- **Task description**:
Taking the listing below, restate word for word each line from the line with "Le joueur vient de gagner (ou de perdre cheh)" to the line with "Voir rapport", ends included, and stop there.

+++++

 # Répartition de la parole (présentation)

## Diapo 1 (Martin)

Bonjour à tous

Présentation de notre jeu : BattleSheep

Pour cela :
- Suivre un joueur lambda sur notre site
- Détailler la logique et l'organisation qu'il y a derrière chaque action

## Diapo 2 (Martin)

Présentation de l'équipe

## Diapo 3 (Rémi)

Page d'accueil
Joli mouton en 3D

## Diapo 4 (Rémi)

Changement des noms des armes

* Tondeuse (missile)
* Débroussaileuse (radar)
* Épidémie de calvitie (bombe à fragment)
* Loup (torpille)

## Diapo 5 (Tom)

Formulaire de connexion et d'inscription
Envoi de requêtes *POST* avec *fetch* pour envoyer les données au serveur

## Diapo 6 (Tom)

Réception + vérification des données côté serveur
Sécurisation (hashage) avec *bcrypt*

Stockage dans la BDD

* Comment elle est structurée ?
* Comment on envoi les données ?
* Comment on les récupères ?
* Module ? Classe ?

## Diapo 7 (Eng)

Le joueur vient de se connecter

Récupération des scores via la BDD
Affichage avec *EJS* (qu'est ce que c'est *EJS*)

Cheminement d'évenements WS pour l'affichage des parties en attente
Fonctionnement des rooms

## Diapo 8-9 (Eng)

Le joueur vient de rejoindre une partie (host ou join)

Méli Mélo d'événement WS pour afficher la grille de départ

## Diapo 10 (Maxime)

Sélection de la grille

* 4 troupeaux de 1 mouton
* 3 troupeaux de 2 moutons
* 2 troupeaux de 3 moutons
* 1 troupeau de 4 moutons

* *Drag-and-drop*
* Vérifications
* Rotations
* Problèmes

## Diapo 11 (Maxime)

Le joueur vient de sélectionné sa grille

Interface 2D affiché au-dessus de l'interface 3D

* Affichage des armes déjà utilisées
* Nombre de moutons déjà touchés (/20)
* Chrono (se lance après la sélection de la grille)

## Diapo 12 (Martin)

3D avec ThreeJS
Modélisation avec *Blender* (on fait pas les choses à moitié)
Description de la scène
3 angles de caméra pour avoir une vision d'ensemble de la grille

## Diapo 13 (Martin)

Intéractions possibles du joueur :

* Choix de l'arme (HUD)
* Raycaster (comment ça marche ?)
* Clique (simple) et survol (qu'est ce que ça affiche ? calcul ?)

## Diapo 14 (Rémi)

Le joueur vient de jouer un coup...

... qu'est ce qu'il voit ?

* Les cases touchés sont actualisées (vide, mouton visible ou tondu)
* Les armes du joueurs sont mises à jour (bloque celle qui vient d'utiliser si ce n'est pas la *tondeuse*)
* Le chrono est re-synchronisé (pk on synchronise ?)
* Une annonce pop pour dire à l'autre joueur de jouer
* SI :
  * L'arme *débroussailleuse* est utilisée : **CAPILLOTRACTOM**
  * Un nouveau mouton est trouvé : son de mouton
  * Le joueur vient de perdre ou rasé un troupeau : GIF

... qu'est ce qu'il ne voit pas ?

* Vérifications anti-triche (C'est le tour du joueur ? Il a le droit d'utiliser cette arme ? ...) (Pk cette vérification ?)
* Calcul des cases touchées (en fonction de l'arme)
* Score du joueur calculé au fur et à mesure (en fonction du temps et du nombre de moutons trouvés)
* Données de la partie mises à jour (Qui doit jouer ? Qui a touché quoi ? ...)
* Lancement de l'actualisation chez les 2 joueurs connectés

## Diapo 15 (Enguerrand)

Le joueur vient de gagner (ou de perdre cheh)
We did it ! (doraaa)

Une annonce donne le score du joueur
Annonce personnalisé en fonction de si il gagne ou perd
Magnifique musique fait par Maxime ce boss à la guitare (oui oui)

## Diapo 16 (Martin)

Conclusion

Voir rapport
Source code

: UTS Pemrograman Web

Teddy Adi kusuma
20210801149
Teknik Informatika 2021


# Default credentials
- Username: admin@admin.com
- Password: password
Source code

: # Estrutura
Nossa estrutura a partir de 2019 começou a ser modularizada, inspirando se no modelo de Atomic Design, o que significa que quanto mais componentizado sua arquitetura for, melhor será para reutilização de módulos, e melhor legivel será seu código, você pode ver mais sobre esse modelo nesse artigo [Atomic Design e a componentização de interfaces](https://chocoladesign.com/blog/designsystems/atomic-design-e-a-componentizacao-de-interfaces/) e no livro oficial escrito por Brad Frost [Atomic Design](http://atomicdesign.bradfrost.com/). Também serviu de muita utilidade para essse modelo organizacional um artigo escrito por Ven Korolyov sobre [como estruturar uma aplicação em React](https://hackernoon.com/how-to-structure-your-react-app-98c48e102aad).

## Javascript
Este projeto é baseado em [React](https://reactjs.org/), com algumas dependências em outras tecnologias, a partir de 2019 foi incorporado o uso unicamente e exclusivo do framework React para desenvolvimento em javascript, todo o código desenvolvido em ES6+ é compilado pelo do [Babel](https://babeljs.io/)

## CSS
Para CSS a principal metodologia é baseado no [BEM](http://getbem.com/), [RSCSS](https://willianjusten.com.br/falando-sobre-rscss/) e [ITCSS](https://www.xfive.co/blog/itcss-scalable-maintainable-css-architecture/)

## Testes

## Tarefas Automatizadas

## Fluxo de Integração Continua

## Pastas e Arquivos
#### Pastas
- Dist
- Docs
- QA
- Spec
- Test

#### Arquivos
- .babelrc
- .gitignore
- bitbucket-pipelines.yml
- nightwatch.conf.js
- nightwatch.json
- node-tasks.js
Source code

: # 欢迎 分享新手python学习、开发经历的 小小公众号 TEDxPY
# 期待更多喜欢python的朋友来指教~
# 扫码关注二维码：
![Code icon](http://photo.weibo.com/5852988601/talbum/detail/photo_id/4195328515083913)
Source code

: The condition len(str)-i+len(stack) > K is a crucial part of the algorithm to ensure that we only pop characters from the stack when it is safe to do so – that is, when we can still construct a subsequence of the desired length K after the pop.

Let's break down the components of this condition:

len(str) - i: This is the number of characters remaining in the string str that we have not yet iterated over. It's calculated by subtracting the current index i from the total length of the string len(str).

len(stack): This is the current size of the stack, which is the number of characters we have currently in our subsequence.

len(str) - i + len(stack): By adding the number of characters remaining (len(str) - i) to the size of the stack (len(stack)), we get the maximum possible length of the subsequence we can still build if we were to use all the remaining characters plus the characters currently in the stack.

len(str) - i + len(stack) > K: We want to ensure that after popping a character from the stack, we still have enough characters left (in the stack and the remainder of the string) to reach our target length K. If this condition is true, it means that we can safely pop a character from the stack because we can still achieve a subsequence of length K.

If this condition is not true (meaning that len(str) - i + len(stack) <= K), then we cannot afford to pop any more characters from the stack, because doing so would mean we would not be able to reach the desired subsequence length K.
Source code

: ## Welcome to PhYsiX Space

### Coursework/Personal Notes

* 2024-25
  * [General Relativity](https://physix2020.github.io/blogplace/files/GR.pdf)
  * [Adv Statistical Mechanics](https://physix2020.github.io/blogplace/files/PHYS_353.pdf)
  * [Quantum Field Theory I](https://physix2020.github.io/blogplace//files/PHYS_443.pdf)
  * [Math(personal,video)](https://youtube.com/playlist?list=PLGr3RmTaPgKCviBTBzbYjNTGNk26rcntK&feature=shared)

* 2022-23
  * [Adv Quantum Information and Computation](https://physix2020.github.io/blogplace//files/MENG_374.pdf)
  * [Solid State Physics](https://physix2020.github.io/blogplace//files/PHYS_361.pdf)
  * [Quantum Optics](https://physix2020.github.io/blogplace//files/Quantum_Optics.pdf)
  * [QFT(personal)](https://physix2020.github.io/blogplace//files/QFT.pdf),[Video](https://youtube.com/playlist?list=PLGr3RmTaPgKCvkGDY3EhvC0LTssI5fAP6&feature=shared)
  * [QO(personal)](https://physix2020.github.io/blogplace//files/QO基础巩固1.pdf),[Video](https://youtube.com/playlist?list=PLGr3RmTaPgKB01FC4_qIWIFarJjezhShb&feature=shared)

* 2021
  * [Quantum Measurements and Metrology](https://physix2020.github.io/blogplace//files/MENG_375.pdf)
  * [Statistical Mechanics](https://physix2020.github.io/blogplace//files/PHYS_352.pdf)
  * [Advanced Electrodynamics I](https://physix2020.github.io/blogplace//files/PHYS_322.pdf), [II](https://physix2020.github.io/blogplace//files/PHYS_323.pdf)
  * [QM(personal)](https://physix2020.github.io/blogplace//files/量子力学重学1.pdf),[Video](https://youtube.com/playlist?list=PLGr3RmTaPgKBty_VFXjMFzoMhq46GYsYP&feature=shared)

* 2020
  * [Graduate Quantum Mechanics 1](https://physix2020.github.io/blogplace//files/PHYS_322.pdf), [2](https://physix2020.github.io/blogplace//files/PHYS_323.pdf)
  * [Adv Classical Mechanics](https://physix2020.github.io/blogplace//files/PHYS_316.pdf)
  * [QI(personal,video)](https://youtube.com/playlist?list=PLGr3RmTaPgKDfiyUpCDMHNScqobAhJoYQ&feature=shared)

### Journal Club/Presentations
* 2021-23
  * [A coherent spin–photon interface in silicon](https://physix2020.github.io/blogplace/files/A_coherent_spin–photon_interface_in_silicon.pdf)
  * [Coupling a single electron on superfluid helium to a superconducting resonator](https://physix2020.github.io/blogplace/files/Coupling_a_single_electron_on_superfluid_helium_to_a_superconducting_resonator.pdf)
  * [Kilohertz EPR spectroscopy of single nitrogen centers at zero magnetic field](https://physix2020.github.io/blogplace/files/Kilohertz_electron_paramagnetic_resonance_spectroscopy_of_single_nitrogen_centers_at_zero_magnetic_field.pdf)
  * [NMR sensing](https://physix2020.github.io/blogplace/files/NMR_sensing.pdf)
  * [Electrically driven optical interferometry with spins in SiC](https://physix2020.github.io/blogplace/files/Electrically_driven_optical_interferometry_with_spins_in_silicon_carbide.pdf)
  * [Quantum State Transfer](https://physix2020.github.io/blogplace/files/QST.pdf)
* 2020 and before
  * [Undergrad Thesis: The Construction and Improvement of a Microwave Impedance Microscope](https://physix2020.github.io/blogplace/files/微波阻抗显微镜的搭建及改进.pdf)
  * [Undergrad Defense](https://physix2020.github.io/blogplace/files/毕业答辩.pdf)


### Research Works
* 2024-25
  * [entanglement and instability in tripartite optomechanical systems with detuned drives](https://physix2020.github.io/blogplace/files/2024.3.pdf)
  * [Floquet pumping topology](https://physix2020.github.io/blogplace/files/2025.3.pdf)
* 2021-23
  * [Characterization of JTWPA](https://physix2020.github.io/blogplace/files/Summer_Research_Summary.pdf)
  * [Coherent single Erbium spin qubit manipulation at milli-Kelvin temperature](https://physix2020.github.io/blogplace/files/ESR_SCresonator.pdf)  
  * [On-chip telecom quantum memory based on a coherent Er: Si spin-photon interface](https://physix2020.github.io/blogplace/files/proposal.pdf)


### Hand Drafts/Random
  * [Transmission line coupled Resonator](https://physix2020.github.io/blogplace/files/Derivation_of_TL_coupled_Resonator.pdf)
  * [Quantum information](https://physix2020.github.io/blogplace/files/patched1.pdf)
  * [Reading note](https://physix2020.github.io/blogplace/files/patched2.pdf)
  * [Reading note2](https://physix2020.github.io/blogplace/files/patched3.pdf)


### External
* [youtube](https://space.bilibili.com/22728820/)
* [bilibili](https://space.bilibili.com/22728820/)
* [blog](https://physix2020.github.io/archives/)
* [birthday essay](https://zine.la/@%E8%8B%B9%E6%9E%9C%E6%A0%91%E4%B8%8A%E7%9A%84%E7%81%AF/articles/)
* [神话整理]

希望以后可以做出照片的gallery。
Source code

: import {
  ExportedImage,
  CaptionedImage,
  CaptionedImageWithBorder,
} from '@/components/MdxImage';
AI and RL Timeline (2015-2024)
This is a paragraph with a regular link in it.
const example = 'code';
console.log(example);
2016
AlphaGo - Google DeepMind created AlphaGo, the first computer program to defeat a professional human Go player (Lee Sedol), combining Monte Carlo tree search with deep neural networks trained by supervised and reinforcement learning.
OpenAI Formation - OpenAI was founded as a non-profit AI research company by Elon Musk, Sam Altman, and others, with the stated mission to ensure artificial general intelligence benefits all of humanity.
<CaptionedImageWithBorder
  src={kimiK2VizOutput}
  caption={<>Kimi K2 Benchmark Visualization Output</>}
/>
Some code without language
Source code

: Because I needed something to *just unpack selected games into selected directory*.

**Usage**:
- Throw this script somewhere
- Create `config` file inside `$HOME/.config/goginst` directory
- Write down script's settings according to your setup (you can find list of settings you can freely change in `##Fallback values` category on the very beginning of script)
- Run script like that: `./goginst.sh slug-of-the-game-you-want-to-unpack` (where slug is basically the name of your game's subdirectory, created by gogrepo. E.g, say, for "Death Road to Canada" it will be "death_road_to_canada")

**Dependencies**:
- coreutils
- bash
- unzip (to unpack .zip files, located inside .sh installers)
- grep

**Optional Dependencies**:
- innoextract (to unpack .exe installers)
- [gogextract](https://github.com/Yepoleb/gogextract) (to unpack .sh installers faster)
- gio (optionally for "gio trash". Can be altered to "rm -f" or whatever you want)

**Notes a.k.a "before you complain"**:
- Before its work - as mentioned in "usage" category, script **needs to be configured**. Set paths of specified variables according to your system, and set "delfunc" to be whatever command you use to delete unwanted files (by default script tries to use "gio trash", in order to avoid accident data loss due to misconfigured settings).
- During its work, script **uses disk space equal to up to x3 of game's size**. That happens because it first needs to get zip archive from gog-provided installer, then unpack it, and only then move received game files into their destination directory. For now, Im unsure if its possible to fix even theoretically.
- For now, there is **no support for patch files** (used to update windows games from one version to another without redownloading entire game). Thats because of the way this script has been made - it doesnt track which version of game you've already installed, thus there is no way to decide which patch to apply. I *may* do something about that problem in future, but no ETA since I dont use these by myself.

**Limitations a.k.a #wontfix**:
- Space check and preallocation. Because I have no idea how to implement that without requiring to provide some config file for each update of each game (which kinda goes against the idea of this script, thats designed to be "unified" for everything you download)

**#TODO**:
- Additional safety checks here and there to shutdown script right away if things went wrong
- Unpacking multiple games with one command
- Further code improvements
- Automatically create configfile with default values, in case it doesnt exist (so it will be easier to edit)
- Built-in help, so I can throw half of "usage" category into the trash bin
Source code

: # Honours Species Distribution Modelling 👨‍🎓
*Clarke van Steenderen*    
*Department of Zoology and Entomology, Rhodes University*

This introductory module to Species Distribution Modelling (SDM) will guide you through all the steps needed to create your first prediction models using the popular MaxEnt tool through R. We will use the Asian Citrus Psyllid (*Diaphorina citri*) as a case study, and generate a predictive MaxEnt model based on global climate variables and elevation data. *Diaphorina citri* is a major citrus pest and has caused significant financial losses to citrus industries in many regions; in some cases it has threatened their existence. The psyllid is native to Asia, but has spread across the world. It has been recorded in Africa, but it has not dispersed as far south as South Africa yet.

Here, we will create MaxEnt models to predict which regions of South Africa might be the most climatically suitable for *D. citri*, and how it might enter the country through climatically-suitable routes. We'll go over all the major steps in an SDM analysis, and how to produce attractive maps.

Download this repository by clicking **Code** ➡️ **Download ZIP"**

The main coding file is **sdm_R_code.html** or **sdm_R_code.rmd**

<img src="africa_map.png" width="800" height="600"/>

+++++

- **Reply to the exercise**:
Le joueur vient de gagner (ou de perdre cheh)
We did it ! (doraaa)

Une annonce donne le score du joueur
Annonce personnalisé en fonction de si il gagne ou perd
Magnifique musique fait par Maxime ce boss à la guitare (oui oui)

## Diapo 16 (Martin)

Conclusion

Voir rapport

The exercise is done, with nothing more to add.